Items listed in a dataset
# # # # #

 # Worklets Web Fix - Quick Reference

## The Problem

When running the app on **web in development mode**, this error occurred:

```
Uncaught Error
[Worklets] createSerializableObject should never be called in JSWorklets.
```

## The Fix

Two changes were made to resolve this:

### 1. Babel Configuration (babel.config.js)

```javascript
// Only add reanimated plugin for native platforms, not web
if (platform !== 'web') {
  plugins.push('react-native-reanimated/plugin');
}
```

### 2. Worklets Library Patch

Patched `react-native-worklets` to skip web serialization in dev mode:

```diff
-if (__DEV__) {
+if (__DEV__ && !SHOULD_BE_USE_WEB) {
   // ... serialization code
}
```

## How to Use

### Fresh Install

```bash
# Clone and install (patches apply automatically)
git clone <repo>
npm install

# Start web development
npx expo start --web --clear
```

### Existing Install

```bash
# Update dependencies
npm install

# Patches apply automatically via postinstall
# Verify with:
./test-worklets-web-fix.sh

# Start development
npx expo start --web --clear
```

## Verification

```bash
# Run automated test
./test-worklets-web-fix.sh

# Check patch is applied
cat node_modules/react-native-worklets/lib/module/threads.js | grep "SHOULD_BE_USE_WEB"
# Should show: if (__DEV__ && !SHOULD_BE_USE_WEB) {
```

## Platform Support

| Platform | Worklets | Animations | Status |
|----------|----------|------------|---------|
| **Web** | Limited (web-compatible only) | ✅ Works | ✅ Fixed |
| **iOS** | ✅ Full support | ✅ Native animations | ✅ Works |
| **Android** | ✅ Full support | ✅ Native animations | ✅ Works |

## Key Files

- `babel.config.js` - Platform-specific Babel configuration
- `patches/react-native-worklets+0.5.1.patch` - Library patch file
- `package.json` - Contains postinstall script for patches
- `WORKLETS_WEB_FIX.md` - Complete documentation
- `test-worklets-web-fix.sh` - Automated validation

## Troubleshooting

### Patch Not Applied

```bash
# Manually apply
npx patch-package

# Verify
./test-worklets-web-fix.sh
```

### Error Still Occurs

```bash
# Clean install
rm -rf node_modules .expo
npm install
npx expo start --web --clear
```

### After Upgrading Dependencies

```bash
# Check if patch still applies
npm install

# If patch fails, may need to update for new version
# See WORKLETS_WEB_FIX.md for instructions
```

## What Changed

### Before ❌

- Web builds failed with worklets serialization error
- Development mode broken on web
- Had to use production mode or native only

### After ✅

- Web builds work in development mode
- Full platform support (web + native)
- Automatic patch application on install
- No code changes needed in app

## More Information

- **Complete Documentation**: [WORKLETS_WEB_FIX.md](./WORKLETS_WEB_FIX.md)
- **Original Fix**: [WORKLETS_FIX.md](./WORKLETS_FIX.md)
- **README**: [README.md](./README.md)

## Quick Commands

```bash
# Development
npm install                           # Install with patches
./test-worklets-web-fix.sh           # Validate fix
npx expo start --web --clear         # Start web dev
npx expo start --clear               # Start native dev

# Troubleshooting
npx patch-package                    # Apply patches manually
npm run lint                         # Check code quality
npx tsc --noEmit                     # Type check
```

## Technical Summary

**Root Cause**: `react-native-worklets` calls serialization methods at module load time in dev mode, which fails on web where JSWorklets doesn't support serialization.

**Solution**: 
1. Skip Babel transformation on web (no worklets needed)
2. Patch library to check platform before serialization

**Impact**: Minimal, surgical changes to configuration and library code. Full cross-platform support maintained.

# # # # #

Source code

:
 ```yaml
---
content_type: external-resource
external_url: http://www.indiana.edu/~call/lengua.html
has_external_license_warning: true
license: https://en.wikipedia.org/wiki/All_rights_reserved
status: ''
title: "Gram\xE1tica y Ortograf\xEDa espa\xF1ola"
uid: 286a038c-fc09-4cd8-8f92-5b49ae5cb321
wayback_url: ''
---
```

# # # # #

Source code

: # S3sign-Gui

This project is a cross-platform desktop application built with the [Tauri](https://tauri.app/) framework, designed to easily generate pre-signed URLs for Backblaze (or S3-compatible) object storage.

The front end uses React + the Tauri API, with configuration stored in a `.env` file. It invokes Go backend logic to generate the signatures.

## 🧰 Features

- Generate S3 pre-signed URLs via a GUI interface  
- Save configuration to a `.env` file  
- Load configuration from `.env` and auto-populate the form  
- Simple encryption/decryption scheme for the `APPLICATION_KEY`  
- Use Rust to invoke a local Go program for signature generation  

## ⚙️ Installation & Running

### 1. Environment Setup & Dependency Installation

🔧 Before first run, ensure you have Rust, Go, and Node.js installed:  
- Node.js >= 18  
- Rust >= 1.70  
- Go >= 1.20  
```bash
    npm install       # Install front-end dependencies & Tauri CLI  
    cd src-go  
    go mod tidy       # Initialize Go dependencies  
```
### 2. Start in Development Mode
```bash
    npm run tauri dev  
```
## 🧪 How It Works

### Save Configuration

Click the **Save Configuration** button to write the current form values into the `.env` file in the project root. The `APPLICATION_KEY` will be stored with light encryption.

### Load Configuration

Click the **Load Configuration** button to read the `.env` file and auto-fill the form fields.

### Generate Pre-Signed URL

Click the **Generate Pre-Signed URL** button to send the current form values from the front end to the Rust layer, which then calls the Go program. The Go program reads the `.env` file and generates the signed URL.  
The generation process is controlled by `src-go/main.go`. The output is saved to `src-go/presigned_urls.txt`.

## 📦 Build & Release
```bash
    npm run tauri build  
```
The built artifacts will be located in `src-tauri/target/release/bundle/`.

# # # # #

• WHAT TO WORK ON: All lines in the data above from the one with "### 2. Worklets Library Patch" through the one with "## Key Files" must be repeated exactly, and no others.

• ANSWER FOR THIS EXERCISE:
### 2. Worklets Library Patch

Patched `react-native-worklets` to skip web serialization in dev mode:

```diff
-if (__DEV__) {
+if (__DEV__ && !SHOULD_BE_USE_WEB) {
   // ... serialization code
}
```

## How to Use

### Fresh Install

```bash
# Clone and install (patches apply automatically)
git clone <repo>
npm install

# Start web development
npx expo start --web --clear
```

### Existing Install

```bash
# Update dependencies
npm install

# Patches apply automatically via postinstall
# Verify with:
./test-worklets-web-fix.sh

# Start development
npx expo start --web --clear
```

## Verification

```bash
# Run automated test
./test-worklets-web-fix.sh

# Check patch is applied
cat node_modules/react-native-worklets/lib/module/threads.js | grep "SHOULD_BE_USE_WEB"
# Should show: if (__DEV__ && !SHOULD_BE_USE_WEB) {
```

## Platform Support

| Platform | Worklets | Animations | Status |
|----------|----------|------------|---------|
| **Web** | Limited (web-compatible only) | ✅ Works | ✅ Fixed |
| **iOS** | ✅ Full support | ✅ Native animations | ✅ Works |
| **Android** | ✅ Full support | ✅ Native animations | ✅ Works |

## Key Files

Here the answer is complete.